_WHAT THIS TASK INVOLVES_
Going line by line through the records below, count those containing the word "section", then give only the count.

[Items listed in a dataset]

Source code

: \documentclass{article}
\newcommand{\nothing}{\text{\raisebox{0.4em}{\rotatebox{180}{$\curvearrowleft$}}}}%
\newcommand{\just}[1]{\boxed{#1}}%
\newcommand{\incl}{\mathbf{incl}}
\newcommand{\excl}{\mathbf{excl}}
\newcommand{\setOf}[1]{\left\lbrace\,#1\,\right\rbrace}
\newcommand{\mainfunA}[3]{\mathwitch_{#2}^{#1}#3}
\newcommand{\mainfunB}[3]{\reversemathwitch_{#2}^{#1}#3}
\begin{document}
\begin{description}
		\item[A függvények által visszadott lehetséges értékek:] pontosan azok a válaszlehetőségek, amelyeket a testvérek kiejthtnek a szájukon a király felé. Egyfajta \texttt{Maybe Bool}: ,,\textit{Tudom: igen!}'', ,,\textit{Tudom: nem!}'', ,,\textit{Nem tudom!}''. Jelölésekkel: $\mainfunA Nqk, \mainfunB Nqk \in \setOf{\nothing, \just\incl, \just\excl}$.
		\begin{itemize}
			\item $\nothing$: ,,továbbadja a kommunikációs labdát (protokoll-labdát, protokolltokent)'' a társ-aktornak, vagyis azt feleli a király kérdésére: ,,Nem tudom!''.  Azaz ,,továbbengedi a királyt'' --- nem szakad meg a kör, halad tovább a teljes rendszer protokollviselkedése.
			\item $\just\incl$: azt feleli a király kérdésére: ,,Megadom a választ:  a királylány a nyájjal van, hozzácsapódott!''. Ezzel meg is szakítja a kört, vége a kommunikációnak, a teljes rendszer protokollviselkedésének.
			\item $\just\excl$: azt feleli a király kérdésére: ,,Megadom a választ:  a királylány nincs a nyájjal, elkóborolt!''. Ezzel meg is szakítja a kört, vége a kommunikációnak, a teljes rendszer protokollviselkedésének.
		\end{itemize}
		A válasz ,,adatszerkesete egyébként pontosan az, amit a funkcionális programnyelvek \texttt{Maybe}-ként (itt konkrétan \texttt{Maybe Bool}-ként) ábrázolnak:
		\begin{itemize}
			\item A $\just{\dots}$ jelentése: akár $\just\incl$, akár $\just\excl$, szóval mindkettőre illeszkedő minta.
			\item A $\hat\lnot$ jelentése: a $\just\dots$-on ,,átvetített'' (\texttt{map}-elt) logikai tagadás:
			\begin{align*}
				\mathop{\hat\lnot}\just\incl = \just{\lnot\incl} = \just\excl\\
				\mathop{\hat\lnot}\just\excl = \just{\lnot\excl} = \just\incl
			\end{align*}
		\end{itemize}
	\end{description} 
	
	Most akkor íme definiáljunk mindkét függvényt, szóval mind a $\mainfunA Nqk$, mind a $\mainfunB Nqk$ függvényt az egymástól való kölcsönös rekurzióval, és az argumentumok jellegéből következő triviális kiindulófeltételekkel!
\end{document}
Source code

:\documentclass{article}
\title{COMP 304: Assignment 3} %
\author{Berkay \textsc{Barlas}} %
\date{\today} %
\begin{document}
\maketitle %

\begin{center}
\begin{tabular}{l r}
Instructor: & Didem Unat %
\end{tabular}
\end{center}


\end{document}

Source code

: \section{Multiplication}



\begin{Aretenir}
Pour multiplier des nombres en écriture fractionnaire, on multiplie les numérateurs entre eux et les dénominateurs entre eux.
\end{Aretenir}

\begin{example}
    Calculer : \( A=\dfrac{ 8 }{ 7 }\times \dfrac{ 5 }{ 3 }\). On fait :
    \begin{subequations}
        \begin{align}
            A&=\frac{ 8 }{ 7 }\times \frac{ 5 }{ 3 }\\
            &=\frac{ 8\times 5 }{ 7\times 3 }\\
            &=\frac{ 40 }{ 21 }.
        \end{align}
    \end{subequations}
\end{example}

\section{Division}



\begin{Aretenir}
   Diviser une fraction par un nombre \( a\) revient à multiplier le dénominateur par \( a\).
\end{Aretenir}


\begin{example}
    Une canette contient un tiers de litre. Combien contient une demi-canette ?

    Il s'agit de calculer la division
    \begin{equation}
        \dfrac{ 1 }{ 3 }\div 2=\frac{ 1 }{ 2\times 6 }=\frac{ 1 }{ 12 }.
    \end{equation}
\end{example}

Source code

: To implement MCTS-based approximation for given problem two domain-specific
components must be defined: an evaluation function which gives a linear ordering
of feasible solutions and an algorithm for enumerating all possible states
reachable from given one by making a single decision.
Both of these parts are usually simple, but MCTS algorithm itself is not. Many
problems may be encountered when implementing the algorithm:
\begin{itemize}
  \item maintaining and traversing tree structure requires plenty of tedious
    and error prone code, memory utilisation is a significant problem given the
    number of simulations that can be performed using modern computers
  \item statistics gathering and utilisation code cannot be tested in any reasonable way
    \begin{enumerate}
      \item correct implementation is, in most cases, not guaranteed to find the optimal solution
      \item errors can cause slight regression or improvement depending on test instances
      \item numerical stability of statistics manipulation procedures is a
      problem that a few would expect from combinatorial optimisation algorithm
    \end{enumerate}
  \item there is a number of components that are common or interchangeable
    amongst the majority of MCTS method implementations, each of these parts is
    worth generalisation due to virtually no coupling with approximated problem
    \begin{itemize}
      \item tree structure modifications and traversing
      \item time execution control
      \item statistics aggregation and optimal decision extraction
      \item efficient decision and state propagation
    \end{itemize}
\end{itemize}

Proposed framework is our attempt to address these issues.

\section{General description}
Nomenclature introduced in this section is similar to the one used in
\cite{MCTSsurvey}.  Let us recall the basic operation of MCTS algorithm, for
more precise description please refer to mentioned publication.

_EXERCISE ANSWER_
4